(Saved entries)

==========

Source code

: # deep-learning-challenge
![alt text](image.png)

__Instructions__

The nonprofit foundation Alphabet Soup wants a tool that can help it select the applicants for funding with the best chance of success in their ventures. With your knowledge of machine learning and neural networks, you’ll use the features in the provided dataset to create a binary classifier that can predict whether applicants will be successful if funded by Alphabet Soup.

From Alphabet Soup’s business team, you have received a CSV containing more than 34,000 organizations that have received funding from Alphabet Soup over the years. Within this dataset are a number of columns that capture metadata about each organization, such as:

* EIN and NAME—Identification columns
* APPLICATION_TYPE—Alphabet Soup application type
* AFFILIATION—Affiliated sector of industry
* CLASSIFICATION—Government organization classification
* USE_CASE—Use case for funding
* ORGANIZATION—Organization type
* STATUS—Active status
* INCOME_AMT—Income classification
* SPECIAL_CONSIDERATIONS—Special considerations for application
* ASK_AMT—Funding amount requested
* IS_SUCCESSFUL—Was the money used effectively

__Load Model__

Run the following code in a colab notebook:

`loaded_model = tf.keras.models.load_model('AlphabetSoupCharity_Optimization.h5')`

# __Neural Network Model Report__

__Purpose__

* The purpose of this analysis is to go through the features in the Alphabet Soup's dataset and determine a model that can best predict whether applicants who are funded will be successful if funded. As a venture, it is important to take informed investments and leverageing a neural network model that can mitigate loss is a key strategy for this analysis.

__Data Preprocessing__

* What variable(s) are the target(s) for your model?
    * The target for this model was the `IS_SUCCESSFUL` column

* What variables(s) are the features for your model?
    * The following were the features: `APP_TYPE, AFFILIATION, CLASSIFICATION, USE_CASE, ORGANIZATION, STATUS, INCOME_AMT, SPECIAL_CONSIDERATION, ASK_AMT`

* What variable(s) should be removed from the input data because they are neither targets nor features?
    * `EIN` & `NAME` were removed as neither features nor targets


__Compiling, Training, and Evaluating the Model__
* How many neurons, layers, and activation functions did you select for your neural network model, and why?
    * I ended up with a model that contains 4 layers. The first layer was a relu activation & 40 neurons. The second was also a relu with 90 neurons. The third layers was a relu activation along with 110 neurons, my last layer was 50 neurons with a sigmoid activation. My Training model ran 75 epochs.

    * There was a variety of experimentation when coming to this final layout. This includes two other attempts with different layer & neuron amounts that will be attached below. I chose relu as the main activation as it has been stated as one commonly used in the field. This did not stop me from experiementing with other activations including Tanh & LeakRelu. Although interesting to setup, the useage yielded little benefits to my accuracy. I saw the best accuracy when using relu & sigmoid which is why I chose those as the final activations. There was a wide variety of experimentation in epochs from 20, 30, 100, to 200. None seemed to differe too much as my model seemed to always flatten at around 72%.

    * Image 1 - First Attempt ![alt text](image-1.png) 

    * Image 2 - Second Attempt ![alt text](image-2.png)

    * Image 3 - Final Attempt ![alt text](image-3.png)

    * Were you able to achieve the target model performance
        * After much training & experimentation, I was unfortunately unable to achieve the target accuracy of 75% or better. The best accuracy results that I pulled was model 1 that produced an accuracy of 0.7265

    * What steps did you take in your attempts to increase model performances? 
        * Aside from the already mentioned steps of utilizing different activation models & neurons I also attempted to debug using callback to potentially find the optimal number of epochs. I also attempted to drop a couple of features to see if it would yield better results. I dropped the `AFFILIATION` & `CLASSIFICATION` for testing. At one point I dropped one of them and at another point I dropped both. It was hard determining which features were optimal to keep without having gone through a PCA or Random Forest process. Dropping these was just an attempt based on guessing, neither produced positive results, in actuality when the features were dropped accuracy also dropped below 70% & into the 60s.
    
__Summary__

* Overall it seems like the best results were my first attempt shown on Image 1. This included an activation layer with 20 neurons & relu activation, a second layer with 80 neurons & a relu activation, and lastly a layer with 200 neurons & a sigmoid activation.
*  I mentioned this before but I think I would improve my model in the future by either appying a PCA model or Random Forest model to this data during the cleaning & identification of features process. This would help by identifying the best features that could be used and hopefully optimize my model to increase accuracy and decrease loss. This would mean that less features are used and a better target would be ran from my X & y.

==========

» What to produce
From the first line of the data through the line with "The nonprofit foundation", quote each line exactly and add nothing else.

» Reply to the exercise
Source code

: # deep-learning-challenge
![alt text](image.png)

__Instructions__

The nonprofit foundation Alphabet Soup wants a tool that can help it select the applicants for funding with the best chance of success in their ventures. With your knowledge of machine learning and neural networks, you’ll use the features in the provided dataset to create a binary classifier that can predict whether applicants will be successful if funded by Alphabet Soup.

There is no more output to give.